Use the Clausius-Clapeyron equation. Remember the definition of boiling point; i.e., the temperature at which the vapor pressure of the liquid equals atmospheric pressure. So you know p1 and p2 and T1. T2 is the only unknown.
I know im using that equation but would you set it up like this
1/t2= (760mm hg/480torr)/(30720j/8.314)+(1/353.25degrees celsius) when i do it out i get a number that does not make sense.
I didn't work it out but I suspect the problem is that you are trying to solve for 1/t2 from the get go. It is far simpler if you plug the numbers into the equation and solve that way.
ln(P2/p1) = DHvap/R (1/T1 - 1/T2)
ln(480/760) = (30720/8.314)(1/353.25 - 1/T2)
First term = ln(480/760) = -0.4595
30720/8.314 = 3694.97
1/353.25 = 0.002831
1/t2 = 1/t2
-0.4595 = 3694.97(0.002831-1/T2)
-0.4595 = (10.4599 - 3694.97/T2)
Check my work. I'll let you finish.
I have -.4595= -3684.51/T2. Would you then just divide -3684.51/-.4595? and how did you het 10.4599 in the last equation?
No. I think your algebra is cockeyed.
Assuming my work is ok to where I stopped, then multiply through by T2 to get rid of the T2 term in the denominator.

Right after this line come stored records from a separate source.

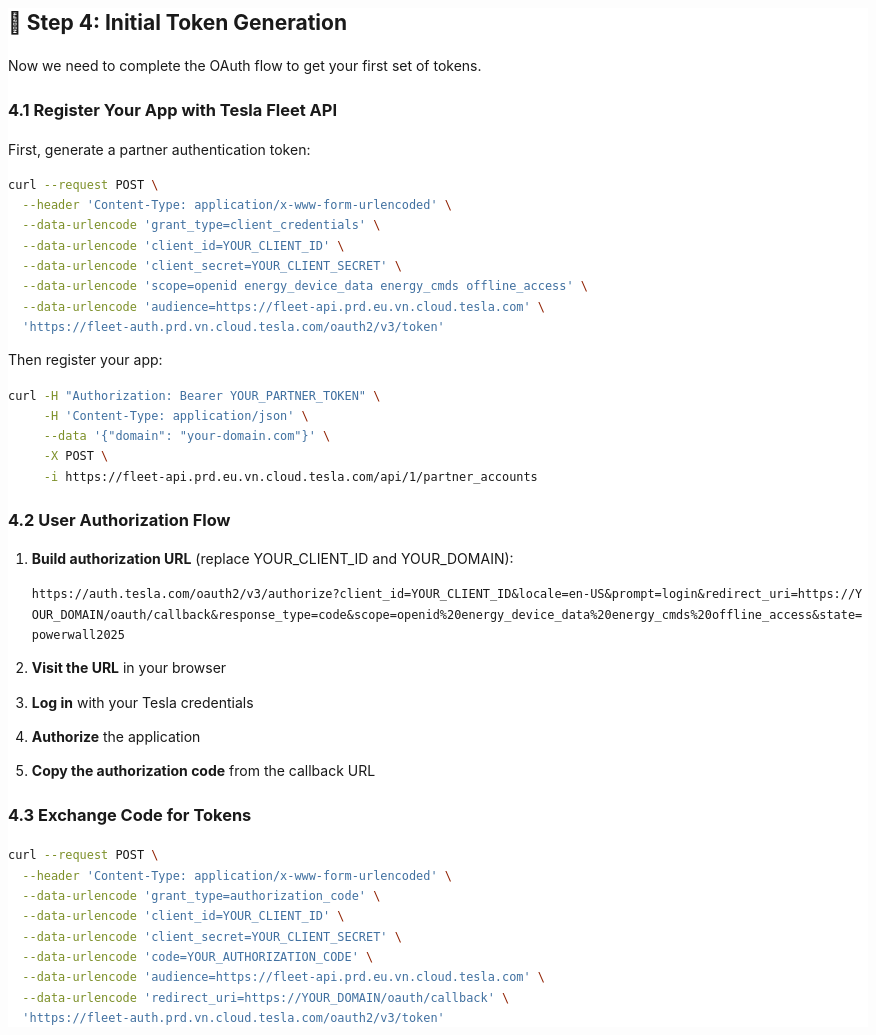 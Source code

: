 
## 🔑 **Step 4: Initial Token Generation**

Now we need to complete the OAuth flow to get your first set of tokens.

### 4.1 Register Your App with Tesla Fleet API

First, generate a partner authentication token:
```bash
curl --request POST \
  --header 'Content-Type: application/x-www-form-urlencoded' \
  --data-urlencode 'grant_type=client_credentials' \
  --data-urlencode 'client_id=YOUR_CLIENT_ID' \
  --data-urlencode 'client_secret=YOUR_CLIENT_SECRET' \
  --data-urlencode 'scope=openid energy_device_data energy_cmds offline_access' \
  --data-urlencode 'audience=https://fleet-api.prd.eu.vn.cloud.tesla.com' \
  'https://fleet-auth.prd.vn.cloud.tesla.com/oauth2/v3/token'
```

Then register your app:
```bash
curl -H "Authorization: Bearer YOUR_PARTNER_TOKEN" \
     -H 'Content-Type: application/json' \
     --data '{"domain": "your-domain.com"}' \
     -X POST \
     -i https://fleet-api.prd.eu.vn.cloud.tesla.com/api/1/partner_accounts
```

### 4.2 User Authorization Flow

1. **Build authorization URL** (replace YOUR_CLIENT_ID and YOUR_DOMAIN):
   ```
   https://auth.tesla.com/oauth2/v3/authorize?client_id=YOUR_CLIENT_ID&locale=en-US&prompt=login&redirect_uri=https://YOUR_DOMAIN/oauth/callback&response_type=code&scope=openid%20energy_device_data%20energy_cmds%20offline_access&state=powerwall2025
   ```

2. **Visit the URL** in your browser
3. **Log in** with your Tesla credentials  
4. **Authorize** the application
5. **Copy the authorization code** from the callback URL

### 4.3 Exchange Code for Tokens

```bash
curl --request POST \
  --header 'Content-Type: application/x-www-form-urlencoded' \
  --data-urlencode 'grant_type=authorization_code' \
  --data-urlencode 'client_id=YOUR_CLIENT_ID' \
  --data-urlencode 'client_secret=YOUR_CLIENT_SECRET' \
  --data-urlencode 'code=YOUR_AUTHORIZATION_CODE' \
  --data-urlencode 'audience=https://fleet-api.prd.eu.vn.cloud.tesla.com' \
  --data-urlencode 'redirect_uri=https://YOUR_DOMAIN/oauth/callback' \
  'https://fleet-auth.prd.vn.cloud.tesla.com/oauth2/v3/token'
```
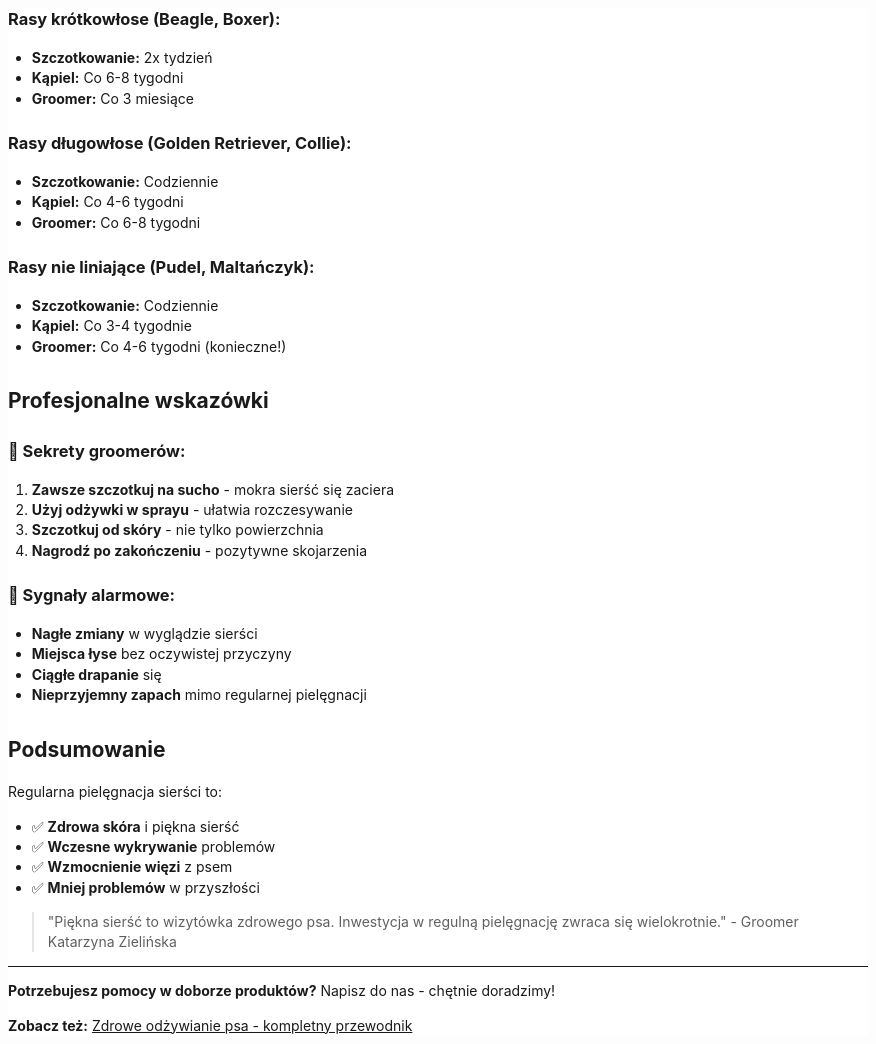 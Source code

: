 ### Rasy krótkowłose (Beagle, Boxer):
- **Szczotkowanie:** 2x tydzień
- **Kąpiel:** Co 6-8 tygodni
- **Groomer:** Co 3 miesiące

### Rasy długowłose (Golden Retriever, Collie):
- **Szczotkowanie:** Codziennie
- **Kąpiel:** Co 4-6 tygodni
- **Groomer:** Co 6-8 tygodni

### Rasy nie liniające (Pudel, Maltańczyk):
- **Szczotkowanie:** Codziennie
- **Kąpiel:** Co 3-4 tygodnie
- **Groomer:** Co 4-6 tygodni (konieczne!)

## Profesjonalne wskazówki

### 🎯 Sekrety groomerów:
1. **Zawsze szczotkuj na sucho** - mokra sierść się zaciera
2. **Użyj odżywki w sprayu** - ułatwia rozczesywanie
3. **Szczotkuj od skóry** - nie tylko powierzchnia
4. **Nagrodź po zakończeniu** - pozytywne skojarzenia

### 🚨 Sygnały alarmowe:
- **Nagłe zmiany** w wyglądzie sierści
- **Miejsca łyse** bez oczywistej przyczyny
- **Ciągłe drapanie** się
- **Nieprzyjemny zapach** mimo regularnej pielęgnacji

## Podsumowanie

Regularna pielęgnacja sierści to:
- ✅ **Zdrowa skóra** i piękna sierść
- ✅ **Wczesne wykrywanie** problemów
- ✅ **Wzmocnienie więzi** z psem
- ✅ **Mniej problemów** w przyszłości

> "Piękna sierść to wizytówka zdrowego psa. Inwestycja w regulną pielęgnację zwraca się wielokrotnie." - Groomer Katarzyna Zielińska

---

**Potrzebujesz pomocy w doborze produktów?** Napisz do nas - chętnie doradzimy!

**Zobacz też:** [Zdrowe odżywianie psa - kompletny przewodnik](/blog/zdrowe-odzywianie-psa)

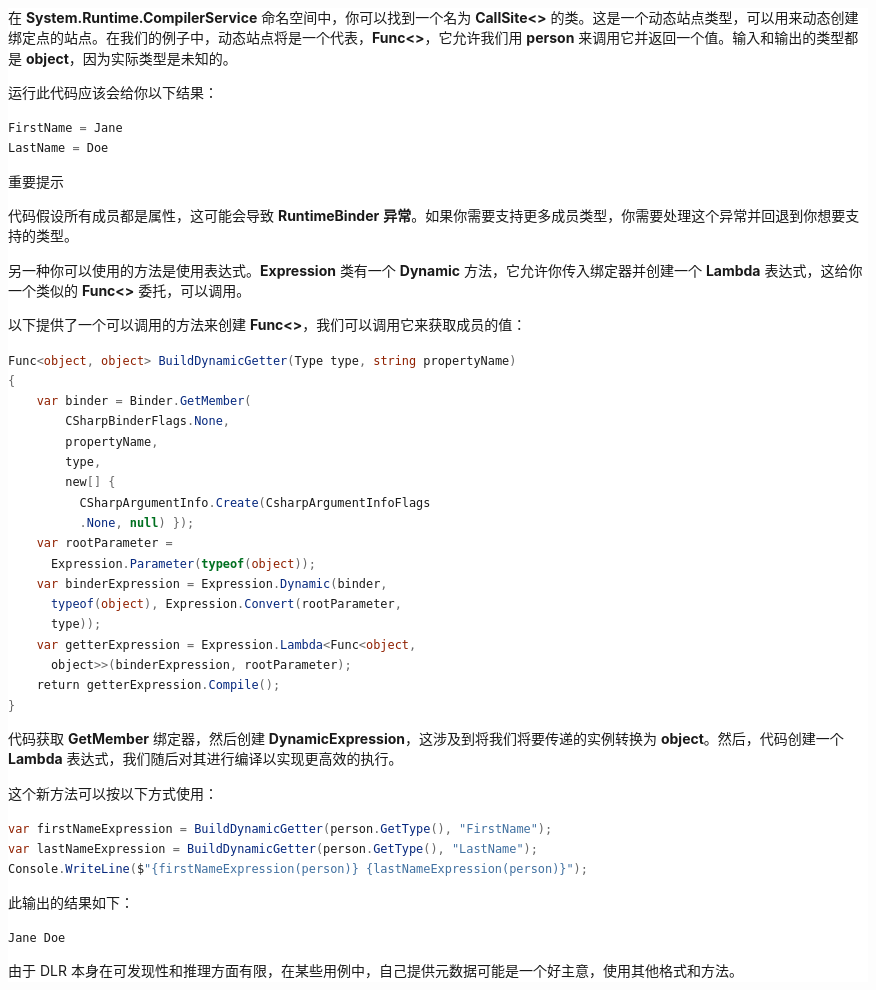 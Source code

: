 在 **System.Runtime.CompilerService** 命名空间中，你可以找到一个名为 **CallSite<>** 的类。这是一个动态站点类型，可以用来动态创建绑定点的站点。在我们的例子中，动态站点将是一个代表，**Func<>**，它允许我们用 **person** 来调用它并返回一个值。输入和输出的类型都是 **object**，因为实际类型是未知的。

运行此代码应该会给你以下结果：

```cs
FirstName = Jane
LastName = Doe
```

重要提示

代码假设所有成员都是属性，这可能会导致 **RuntimeBinder** **异常**。如果你需要支持更多成员类型，你需要处理这个异常并回退到你想要支持的类型。

另一种你可以使用的方法是使用表达式。**Expression** 类有一个 **Dynamic** 方法，它允许你传入绑定器并创建一个 **Lambda** 表达式，这给你一个类似的 **Func<>** 委托，可以调用。

以下提供了一个可以调用的方法来创建 **Func<>**，我们可以调用它来获取成员的值：

```cs
Func<object, object> BuildDynamicGetter(Type type, string propertyName)
{
    var binder = Binder.GetMember(
        CSharpBinderFlags.None,
        propertyName,
        type,
        new[] {
          CSharpArgumentInfo.Create(CsharpArgumentInfoFlags
          .None, null) });
    var rootParameter =
      Expression.Parameter(typeof(object));
    var binderExpression = Expression.Dynamic(binder,
      typeof(object), Expression.Convert(rootParameter,
      type));
    var getterExpression = Expression.Lambda<Func<object,
      object>>(binderExpression, rootParameter);
    return getterExpression.Compile();
}
```

代码获取 **GetMember** 绑定器，然后创建 **DynamicExpression**，这涉及到将我们将要传递的实例转换为 **object**。然后，代码创建一个 **Lambda** 表达式，我们随后对其进行编译以实现更高效的执行。

这个新方法可以按以下方式使用：

```cs
var firstNameExpression = BuildDynamicGetter(person.GetType(), "FirstName");
var lastNameExpression = BuildDynamicGetter(person.GetType(), "LastName");
Console.WriteLine($"{firstNameExpression(person)} {lastNameExpression(person)}");
```

此输出的结果如下：

```cs
Jane Doe
```

由于 DLR 本身在可发现性和推理方面有限，在某些用例中，自己提供元数据可能是一个好主意，使用其他格式和方法。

-0.4595 = (10.4599 - 3694.97/T2)
-0.4595T2 = 10.4599T2 - 3694.97
-10.919T2 = -3694.97
T2 = 338.4 or thereabouts which is approximately 65 C. Check my work but that sounds reasonable to me. Lower pressure means lower boiling point. I can see why 8,000 K didn't sound right to you.
Isn't the formula suppose to be ln(p2/p1)=Dvap/R(1/T2 -1/T1) ? That is what my textbook says.